I was wrong to hope, Paul thought. But thinking of hope brought him a twisted sense of hope, and he felt that he might yet seize his moment.

“Summon the dwarf,” he said.

“Bijaz!” Dhuri called.

“You call me?” The dwarf stepped into the room from the courtyard, an alert expression of worry on his face.

“You have a new master, Bijaz,” Dhuri said. She stared at Paul. “You may call him … Usul.”

“Usul, that’s the base of the pillar,” Bijaz said, translating. “How can Usul be base when I’m the basest thing living?”

“He always speaks thus,” Otheym apologized.

“I don’t speak,” Bijaz said. “I operate a machine called language. It creaks and groans, but is mine own.”

A Tleilaxu toy, learned and alert, Paul thought. The Bene Tleilax never threw away something this valuable. He turned, studied the dwarf. Round melange eyes returned his stare.

“What other talents have you, Bijaz?” Paul asked.

“I know when we should leave,” Bijaz said. “It’s a talent few men have. There’s a time for endings—and that’s a good beginning. Let us begin to go, Usul.”

Paul examined his vision memory: no dwarf, but the little man’s words fitted the occasion.

“At the door, you called me Sire,” Paul said. “You know me, then?”

“You’ve sired, Sire,” Bijaz said, grinning. “You are much more than the base Usul. You’re the Atreides Emperor, Paul Muad’dib. And you are my finger.” He held up the index finger of his right hand.

“Bijaz!” Dhuri snapped. “You tempt fate.”

“I tempt my finger,” Bijaz protested, voice squeaking. He pointed at Usul. “I point at Usul. Is my finger not Usul himself? Or is it a reflection of something more base?” He brought the finger close to his eyes, examined it with a mocking grin, first one side then the other. “Ahhh, it’s merely a finger, after all.”

“He often rattles on thus,” Dhuri said, worry in her voice. “I think it’s why he was discarded by the Tleilaxu.”

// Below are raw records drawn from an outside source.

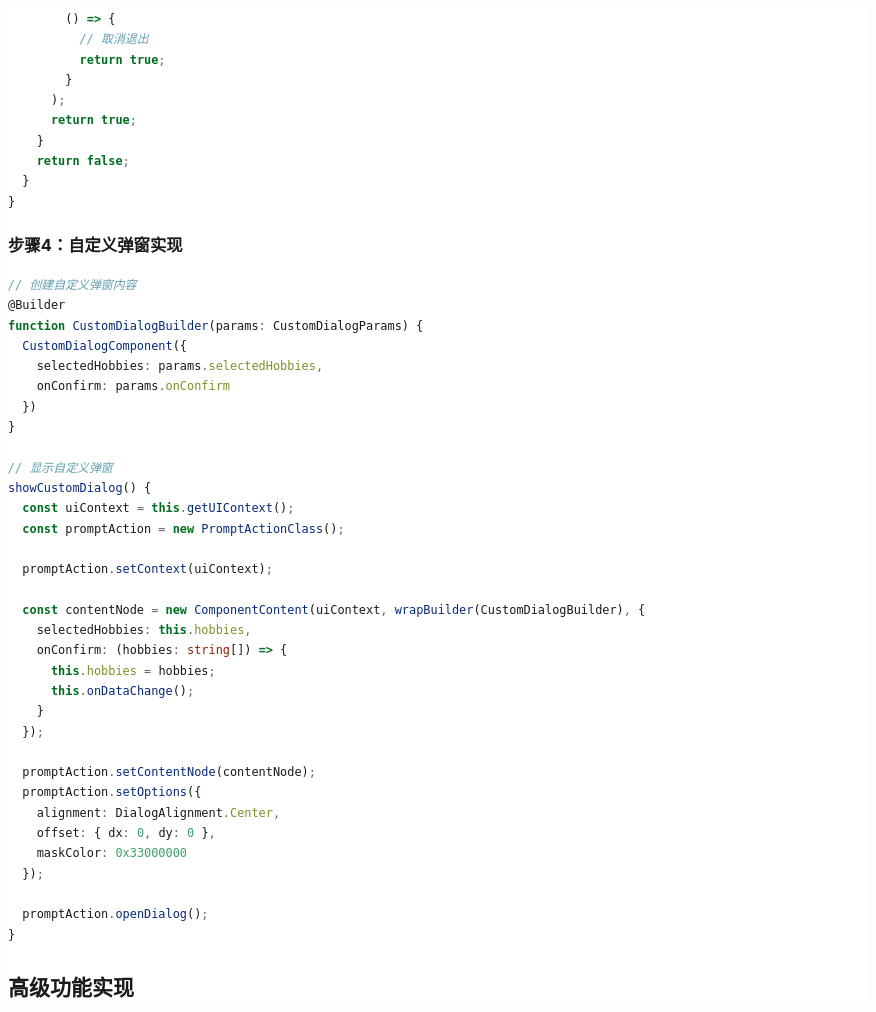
 ```typescript
        () => {
          // 取消退出
          return true;
        }
      );
      return true;
    }
    return false;
  }
}
```

### 步骤4：自定义弹窗实现
```typescript
// 创建自定义弹窗内容
@Builder
function CustomDialogBuilder(params: CustomDialogParams) {
  CustomDialogComponent({
    selectedHobbies: params.selectedHobbies,
    onConfirm: params.onConfirm
  })
}

// 显示自定义弹窗
showCustomDialog() {
  const uiContext = this.getUIContext();
  const promptAction = new PromptActionClass();
  
  promptAction.setContext(uiContext);
  
  const contentNode = new ComponentContent(uiContext, wrapBuilder(CustomDialogBuilder), {
    selectedHobbies: this.hobbies,
    onConfirm: (hobbies: string[]) => {
      this.hobbies = hobbies;
      this.onDataChange();
    }
  });
  
  promptAction.setContentNode(contentNode);
  promptAction.setOptions({
    alignment: DialogAlignment.Center,
    offset: { dx: 0, dy: 0 },
    maskColor: 0x33000000
  });
  
  promptAction.openDialog();
}
```

## 高级功能实现
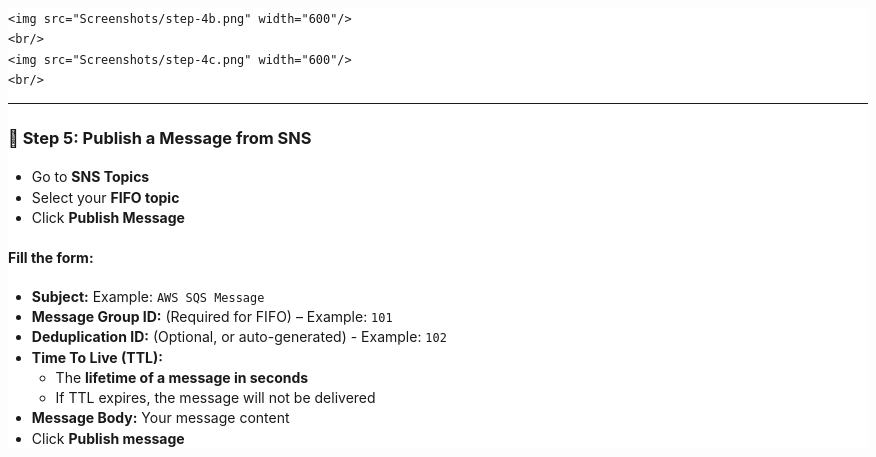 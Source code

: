     <img src="Screenshots/step-4b.png" width="600"/>
    <br/>
    <img src="Screenshots/step-4c.png" width="600"/>
    <br/>
</p>

---

### 📌 **Step 5: Publish a Message from SNS**

- Go to **SNS Topics**  
- Select your **FIFO topic**  
- Click **Publish Message**

#### **Fill the form:**

- **Subject:** Example: `AWS SQS Message`  
- **Message Group ID:** (Required for FIFO) – Example: `101`  
- **Deduplication ID:** (Optional, or auto-generated) - Example: `102`
- **Time To Live (TTL):**  
  - The **lifetime of a message in seconds**  
  - If TTL expires, the message will not be delivered  
- **Message Body:** Your message content
- Click **Publish message**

“I’ll not be patronized,” Bijaz said, “yet I have a new patron. How strange the workings of the finger.” He peered at Dhuri and Otheym, eyes oddly bright. “A weak glue bound us, Otheym. A few tears and we part.” The dwarf ’s big feet rasped on the floor as he whirled completely around, stopped facing Paul. “Ahhh, patron! I came the long way around to find you.”

Paul nodded.

“You’ll be kind, Usul?” Bijaz asked. “I’m a person, you know. Persons come in many shapes and sizes. This be but one of them. I’m weak of muscle, but strong of mouth; cheap to feed, but costly to fill. Empty me as you will, there’s still more in me than men put there.”

“We’ve no time for your stupid riddles,” Dhuri growled. “You should be gone.”

“I’m riddled with conundrums,” Bijaz said, “but not all of them stupid. To be gone, Usul, is to be a bygone. Yes? Let us let bygones be bygones. Dhuri speaks truth, and I’ve the talent for hearing that, too.”

“You’ve truthsense?” Paul asked, determined now to wait out the clockwork of his vision. Anything was better than shattering these moments and producing the new consequences. There remained things for Otheym to say lest Time be diverted into even more horrifying channels.

“I’ve now-sense,” Bijaz said.

Paul noted that the dwarf had grown more nervous. Was the little man aware of things about to happen? Could Bijaz be his own oracle?

“Did you inquire of Lichna?” Otheym asked suddenly, peering up at Dhuri with his one good eye.

“Lichna is safe,” Dhuri said.

Paul lowered his head, lest his expression betray the lie. Safe! Lichna was ashes in a secret grave.